◆ **Exercise details**
Print only the line with "stated as being" and the lines after it, ending with the last line of the material, each exactly as it stands.

◆ **The data**
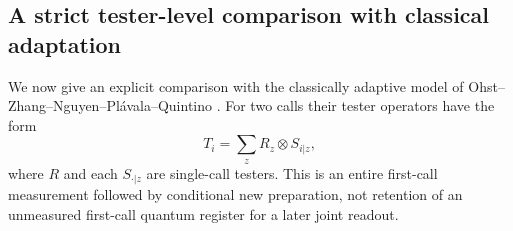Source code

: \subsection{A strict tester-level comparison with classical adaptation}
We now give an explicit comparison with the classically adaptive
model of Ohst--Zhang--Nguyen--Pl\'avala--Quintino
\cite[Definition~23 and (64)]{OZNPQ89}.  For two calls their tester
operators have the form
\begin{equation}\label{eq:catester89}
 T_i=\sum_z R_z\otimes S_{i|z},
\end{equation}
where $R$ and each $S_{\cdot|z}$ are single-call testers.  This is
an entire first-call measurement followed by conditional new
preparation, not retention of an unmeasured first-call quantum
register for a later joint readout.

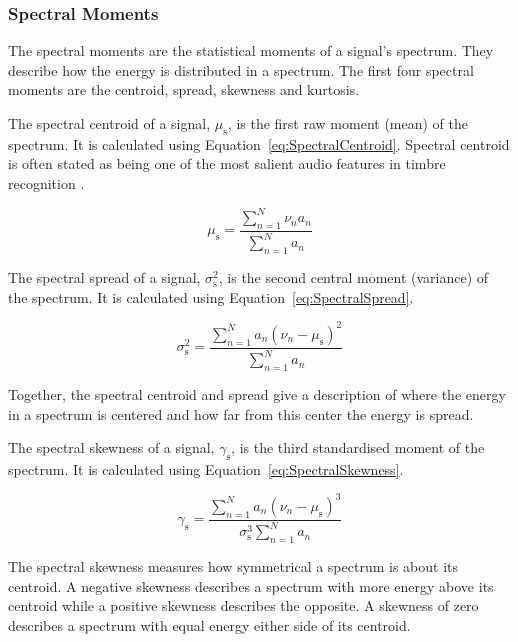 		\subsubsection*{Spectral Moments}
			The spectral moments are the statistical moments of a signal's spectrum. They describe how the
			energy is distributed in a spectrum. The first four spectral moments are the centroid, spread,
			skewness and kurtosis.

			The spectral centroid of a signal, $\mu_{\mathrm{s}}$, is the first raw moment (mean) of the
			spectrum. It is calculated using Equation~\ref{eq:SpectralCentroid}. Spectral centroid is often
			stated as being one of the most salient audio features in timbre recognition
			\citep{freed1990auditory, lakatos2000a}. 

			\begin{equation}
				\mu_{\mathrm{s}} = \frac{\sum_{n = 1}^{N} \nu_{n}a_{n}}
					   	   {\sum_{n = 1}^{N} a_{n}}
				\label{eq:SpectralCentroid}
			\end{equation}

			The spectral spread of a signal, $\sigma_{\mathrm{s}}^{2}$, is the second central moment (variance)
			of the spectrum. It is calculated using Equation~\ref{eq:SpectralSpread}.

			\begin{equation}
				\sigma_{\mathrm{s}}^{2} = \frac{\sum_{n = 1}^{N} a_{n}(\nu_{n} - \mu_{\mathrm{s}})^{2}}
						  	  {\sum_{n = 1}^{N} a_{n}}
				\label{eq:SpectralSpread}
			\end{equation}

			Together, the spectral centroid and spread give a description of where the energy in a spectrum is
			centered and how far from this center the energy is spread.

			The spectral skewness of a signal, $\gamma_{\mathrm{s}}$, is the third standardised moment of the
			spectrum. It is calculated using Equation~\ref{eq:SpectralSkewness}.

			\begin{equation}
				\gamma_{\mathrm{s}} = \frac{\sum_{n = 1}^{N} a_{n}(\nu_{n} - \mu_{\mathrm{s}})^{3}}
					{\sigma_{\mathrm{s}}^{3}\sum_{n = 1}^{N} a_{n}}
				\label{eq:SpectralSkewness}
			\end{equation}

			The spectral skewness measures how symmetrical a spectrum is about its centroid. A negative
			skewness describes a spectrum with more energy above its centroid while a positive skewness
			describes the opposite. A skewness of zero describes a spectrum with equal energy either side of
			its centroid.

◆ **Result of the exercise**
			stated as being one of the most salient audio features in timbre recognition
			\citep{freed1990auditory, lakatos2000a}. 

			\begin{equation}
				\mu_{\mathrm{s}} = \frac{\sum_{n = 1}^{N} \nu_{n}a_{n}}
					   	   {\sum_{n = 1}^{N} a_{n}}
				\label{eq:SpectralCentroid}
			\end{equation}

			The spectral spread of a signal, $\sigma_{\mathrm{s}}^{2}$, is the second central moment (variance)
			of the spectrum. It is calculated using Equation~\ref{eq:SpectralSpread}.

			\begin{equation}
				\sigma_{\mathrm{s}}^{2} = \frac{\sum_{n = 1}^{N} a_{n}(\nu_{n} - \mu_{\mathrm{s}})^{2}}
						  	  {\sum_{n = 1}^{N} a_{n}}
				\label{eq:SpectralSpread}
			\end{equation}

			Together, the spectral centroid and spread give a description of where the energy in a spectrum is
			centered and how far from this center the energy is spread.

			The spectral skewness of a signal, $\gamma_{\mathrm{s}}$, is the third standardised moment of the
			spectrum. It is calculated using Equation~\ref{eq:SpectralSkewness}.

			\begin{equation}
				\gamma_{\mathrm{s}} = \frac{\sum_{n = 1}^{N} a_{n}(\nu_{n} - \mu_{\mathrm{s}})^{3}}
					{\sigma_{\mathrm{s}}^{3}\sum_{n = 1}^{N} a_{n}}
				\label{eq:SpectralSkewness}
			\end{equation}

			The spectral skewness measures how symmetrical a spectrum is about its centroid. A negative
			skewness describes a spectrum with more energy above its centroid while a positive skewness
			describes the opposite. A skewness of zero describes a spectrum with equal energy either side of
			its centroid.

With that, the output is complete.